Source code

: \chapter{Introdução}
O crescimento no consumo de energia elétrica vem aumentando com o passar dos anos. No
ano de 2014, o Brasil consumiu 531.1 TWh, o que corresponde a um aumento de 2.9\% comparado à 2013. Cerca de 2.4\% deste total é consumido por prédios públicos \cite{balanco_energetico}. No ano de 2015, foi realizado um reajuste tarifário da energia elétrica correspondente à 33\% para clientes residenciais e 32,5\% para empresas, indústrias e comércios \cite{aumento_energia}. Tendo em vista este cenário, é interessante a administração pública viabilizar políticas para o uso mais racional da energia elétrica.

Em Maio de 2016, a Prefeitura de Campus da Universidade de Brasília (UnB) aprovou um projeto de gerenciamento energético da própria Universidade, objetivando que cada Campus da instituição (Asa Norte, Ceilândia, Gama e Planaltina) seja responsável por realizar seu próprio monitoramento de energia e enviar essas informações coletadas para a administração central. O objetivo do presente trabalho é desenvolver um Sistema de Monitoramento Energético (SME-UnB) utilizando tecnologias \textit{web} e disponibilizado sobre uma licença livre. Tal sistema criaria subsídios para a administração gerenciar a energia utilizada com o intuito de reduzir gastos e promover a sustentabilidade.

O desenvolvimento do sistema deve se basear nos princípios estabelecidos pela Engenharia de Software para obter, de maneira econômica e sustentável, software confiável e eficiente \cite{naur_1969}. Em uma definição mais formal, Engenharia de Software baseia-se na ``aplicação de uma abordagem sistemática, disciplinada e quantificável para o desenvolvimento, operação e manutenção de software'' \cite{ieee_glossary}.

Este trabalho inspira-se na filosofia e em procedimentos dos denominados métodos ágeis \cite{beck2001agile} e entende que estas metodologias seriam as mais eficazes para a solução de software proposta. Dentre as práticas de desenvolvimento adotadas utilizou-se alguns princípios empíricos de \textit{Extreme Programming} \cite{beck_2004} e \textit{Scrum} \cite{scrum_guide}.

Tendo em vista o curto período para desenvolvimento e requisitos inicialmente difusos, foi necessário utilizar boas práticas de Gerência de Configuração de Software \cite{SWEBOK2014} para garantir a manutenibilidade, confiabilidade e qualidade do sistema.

**Task**
The listing above is to be restated word for word.

**Solution below**
Source code

: \chapter{Introdução}
O crescimento no consumo de energia elétrica vem aumentando com o passar dos anos. No
ano de 2014, o Brasil consumiu 531.1 TWh, o que corresponde a um aumento de 2.9\% comparado à 2013. Cerca de 2.4\% deste total é consumido por prédios públicos \cite{balanco_energetico}. No ano de 2015, foi realizado um reajuste tarifário da energia elétrica correspondente à 33\% para clientes residenciais e 32,5\% para empresas, indústrias e comércios \cite{aumento_energia}. Tendo em vista este cenário, é interessante a administração pública viabilizar políticas para o uso mais racional da energia elétrica.

Em Maio de 2016, a Prefeitura de Campus da Universidade de Brasília (UnB) aprovou um projeto de gerenciamento energético da própria Universidade, objetivando que cada Campus da instituição (Asa Norte, Ceilândia, Gama e Planaltina) seja responsável por realizar seu próprio monitoramento de energia e enviar essas informações coletadas para a administração central. O objetivo do presente trabalho é desenvolver um Sistema de Monitoramento Energético (SME-UnB) utilizando tecnologias \textit{web} e disponibilizado sobre uma licença livre. Tal sistema criaria subsídios para a administração gerenciar a energia utilizada com o intuito de reduzir gastos e promover a sustentabilidade.

O desenvolvimento do sistema deve se basear nos princípios estabelecidos pela Engenharia de Software para obter, de maneira econômica e sustentável, software confiável e eficiente \cite{naur_1969}. Em uma definição mais formal, Engenharia de Software baseia-se na ``aplicação de uma abordagem sistemática, disciplinada e quantificável para o desenvolvimento, operação e manutenção de software'' \cite{ieee_glossary}.

Este trabalho inspira-se na filosofia e em procedimentos dos denominados métodos ágeis \cite{beck2001agile} e entende que estas metodologias seriam as mais eficazes para a solução de software proposta. Dentre as práticas de desenvolvimento adotadas utilizou-se alguns princípios empíricos de \textit{Extreme Programming} \cite{beck_2004} e \textit{Scrum} \cite{scrum_guide}.

Tendo em vista o curto período para desenvolvimento e requisitos inicialmente difusos, foi necessário utilizar boas práticas de Gerência de Configuração de Software \cite{SWEBOK2014} para garantir a manutenibilidade, confiabilidade e qualidade do sistema.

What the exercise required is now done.